*WORK INSTRUCTIONS*:
Reproduce the entries below in full, word for word.

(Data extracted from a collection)
· · · ·

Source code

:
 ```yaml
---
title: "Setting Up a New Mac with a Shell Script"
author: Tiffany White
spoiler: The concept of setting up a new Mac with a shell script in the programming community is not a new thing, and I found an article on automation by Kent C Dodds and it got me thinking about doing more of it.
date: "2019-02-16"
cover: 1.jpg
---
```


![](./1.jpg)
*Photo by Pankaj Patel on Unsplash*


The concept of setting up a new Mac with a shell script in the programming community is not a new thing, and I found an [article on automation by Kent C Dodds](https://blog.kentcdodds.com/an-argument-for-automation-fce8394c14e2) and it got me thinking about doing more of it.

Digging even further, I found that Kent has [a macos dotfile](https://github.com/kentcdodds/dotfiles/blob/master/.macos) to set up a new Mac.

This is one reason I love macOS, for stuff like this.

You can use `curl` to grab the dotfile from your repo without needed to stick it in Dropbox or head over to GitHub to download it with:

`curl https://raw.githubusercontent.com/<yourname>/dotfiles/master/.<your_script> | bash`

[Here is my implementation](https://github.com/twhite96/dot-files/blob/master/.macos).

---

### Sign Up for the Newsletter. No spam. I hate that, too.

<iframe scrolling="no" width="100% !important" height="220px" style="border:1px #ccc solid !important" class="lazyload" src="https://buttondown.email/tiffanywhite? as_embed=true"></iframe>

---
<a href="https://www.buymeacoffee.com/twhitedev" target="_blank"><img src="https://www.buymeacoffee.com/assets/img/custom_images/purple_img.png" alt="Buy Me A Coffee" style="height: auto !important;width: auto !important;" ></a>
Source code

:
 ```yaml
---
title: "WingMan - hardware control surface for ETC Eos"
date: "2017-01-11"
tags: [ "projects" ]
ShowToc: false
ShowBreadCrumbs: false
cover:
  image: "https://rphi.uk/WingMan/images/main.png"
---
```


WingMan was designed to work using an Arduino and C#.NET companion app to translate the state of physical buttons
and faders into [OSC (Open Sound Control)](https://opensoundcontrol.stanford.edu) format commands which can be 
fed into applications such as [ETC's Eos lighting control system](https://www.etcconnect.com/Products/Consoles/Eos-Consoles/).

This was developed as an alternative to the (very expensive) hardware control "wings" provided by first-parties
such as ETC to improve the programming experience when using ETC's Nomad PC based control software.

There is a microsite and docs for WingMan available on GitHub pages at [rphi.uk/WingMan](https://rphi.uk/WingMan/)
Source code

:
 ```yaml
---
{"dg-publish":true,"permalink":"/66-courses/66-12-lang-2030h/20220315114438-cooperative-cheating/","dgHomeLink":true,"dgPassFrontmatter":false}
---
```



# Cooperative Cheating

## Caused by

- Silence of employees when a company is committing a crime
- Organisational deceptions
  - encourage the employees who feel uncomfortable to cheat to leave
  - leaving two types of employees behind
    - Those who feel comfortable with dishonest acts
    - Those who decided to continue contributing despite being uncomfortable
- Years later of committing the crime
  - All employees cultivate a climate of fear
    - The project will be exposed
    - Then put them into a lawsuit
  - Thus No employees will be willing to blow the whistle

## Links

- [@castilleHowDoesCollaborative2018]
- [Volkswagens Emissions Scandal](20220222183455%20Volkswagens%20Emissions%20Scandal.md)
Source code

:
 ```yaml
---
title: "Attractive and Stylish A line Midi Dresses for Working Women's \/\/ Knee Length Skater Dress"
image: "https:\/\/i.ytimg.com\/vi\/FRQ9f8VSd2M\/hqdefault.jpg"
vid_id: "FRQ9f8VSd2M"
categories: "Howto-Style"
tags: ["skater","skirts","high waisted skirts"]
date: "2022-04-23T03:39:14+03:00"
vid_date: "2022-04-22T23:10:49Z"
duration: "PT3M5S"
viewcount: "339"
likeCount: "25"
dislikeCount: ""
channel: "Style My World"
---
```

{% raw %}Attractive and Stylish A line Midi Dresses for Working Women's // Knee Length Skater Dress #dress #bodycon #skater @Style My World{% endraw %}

· · · ·

*ANSWER SPACE*:
Source code

:
 ```yaml
---
title: "Setting Up a New Mac with a Shell Script"
author: Tiffany White
spoiler: The concept of setting up a new Mac with a shell script in the programming community is not a new thing, and I found an article on automation by Kent C Dodds and it got me thinking about doing more of it.
date: "2019-02-16"
cover: 1.jpg
---
```


![](./1.jpg)
*Photo by Pankaj Patel on Unsplash*


The concept of setting up a new Mac with a shell script in the programming community is not a new thing, and I found an [article on automation by Kent C Dodds](https://blog.kentcdodds.com/an-argument-for-automation-fce8394c14e2) and it got me thinking about doing more of it.

Digging even further, I found that Kent has [a macos dotfile](https://github.com/kentcdodds/dotfiles/blob/master/.macos) to set up a new Mac.

This is one reason I love macOS, for stuff like this.

You can use `curl` to grab the dotfile from your repo without needed to stick it in Dropbox or head over to GitHub to download it with:

`curl https://raw.githubusercontent.com/<yourname>/dotfiles/master/.<your_script> | bash`

[Here is my implementation](https://github.com/twhite96/dot-files/blob/master/.macos).

---

### Sign Up for the Newsletter. No spam. I hate that, too.

<iframe scrolling="no" width="100% !important" height="220px" style="border:1px #ccc solid !important" class="lazyload" src="https://buttondown.email/tiffanywhite? as_embed=true"></iframe>

---
<a href="https://www.buymeacoffee.com/twhitedev" target="_blank"><img src="https://www.buymeacoffee.com/assets/img/custom_images/purple_img.png" alt="Buy Me A Coffee" style="height: auto !important;width: auto !important;" ></a>
Source code

:
 ```yaml
---
title: "WingMan - hardware control surface for ETC Eos"
date: "2017-01-11"
tags: [ "projects" ]
ShowToc: false
ShowBreadCrumbs: false
cover:
  image: "https://rphi.uk/WingMan/images/main.png"
---
```


WingMan was designed to work using an Arduino and C#.NET companion app to translate the state of physical buttons
and faders into [OSC (Open Sound Control)](https://opensoundcontrol.stanford.edu) format commands which can be 
fed into applications such as [ETC's Eos lighting control system](https://www.etcconnect.com/Products/Consoles/Eos-Consoles/).

This was developed as an alternative to the (very expensive) hardware control "wings" provided by first-parties
such as ETC to improve the programming experience when using ETC's Nomad PC based control software.

There is a microsite and docs for WingMan available on GitHub pages at [rphi.uk/WingMan](https://rphi.uk/WingMan/)
Source code

:
 ```yaml
---
{"dg-publish":true,"permalink":"/66-courses/66-12-lang-2030h/20220315114438-cooperative-cheating/","dgHomeLink":true,"dgPassFrontmatter":false}
---
```



# Cooperative Cheating

## Caused by

- Silence of employees when a company is committing a crime
- Organisational deceptions
  - encourage the employees who feel uncomfortable to cheat to leave
  - leaving two types of employees behind
    - Those who feel comfortable with dishonest acts
    - Those who decided to continue contributing despite being uncomfortable
- Years later of committing the crime
  - All employees cultivate a climate of fear
    - The project will be exposed
    - Then put them into a lawsuit
  - Thus No employees will be willing to blow the whistle

## Links

- [@castilleHowDoesCollaborative2018]
- [Volkswagens Emissions Scandal](20220222183455%20Volkswagens%20Emissions%20Scandal.md)
Source code

:
 ```yaml
---
title: "Attractive and Stylish A line Midi Dresses for Working Women's \/\/ Knee Length Skater Dress"
image: "https:\/\/i.ytimg.com\/vi\/FRQ9f8VSd2M\/hqdefault.jpg"
vid_id: "FRQ9f8VSd2M"
categories: "Howto-Style"
tags: ["skater","skirts","high waisted skirts"]
date: "2022-04-23T03:39:14+03:00"
vid_date: "2022-04-22T23:10:49Z"
duration: "PT3M5S"
viewcount: "339"
likeCount: "25"
dislikeCount: ""
channel: "Style My World"
---
```

{% raw %}Attractive and Stylish A line Midi Dresses for Working Women's // Knee Length Skater Dress #dress #bodycon #skater @Style My World{% endraw %}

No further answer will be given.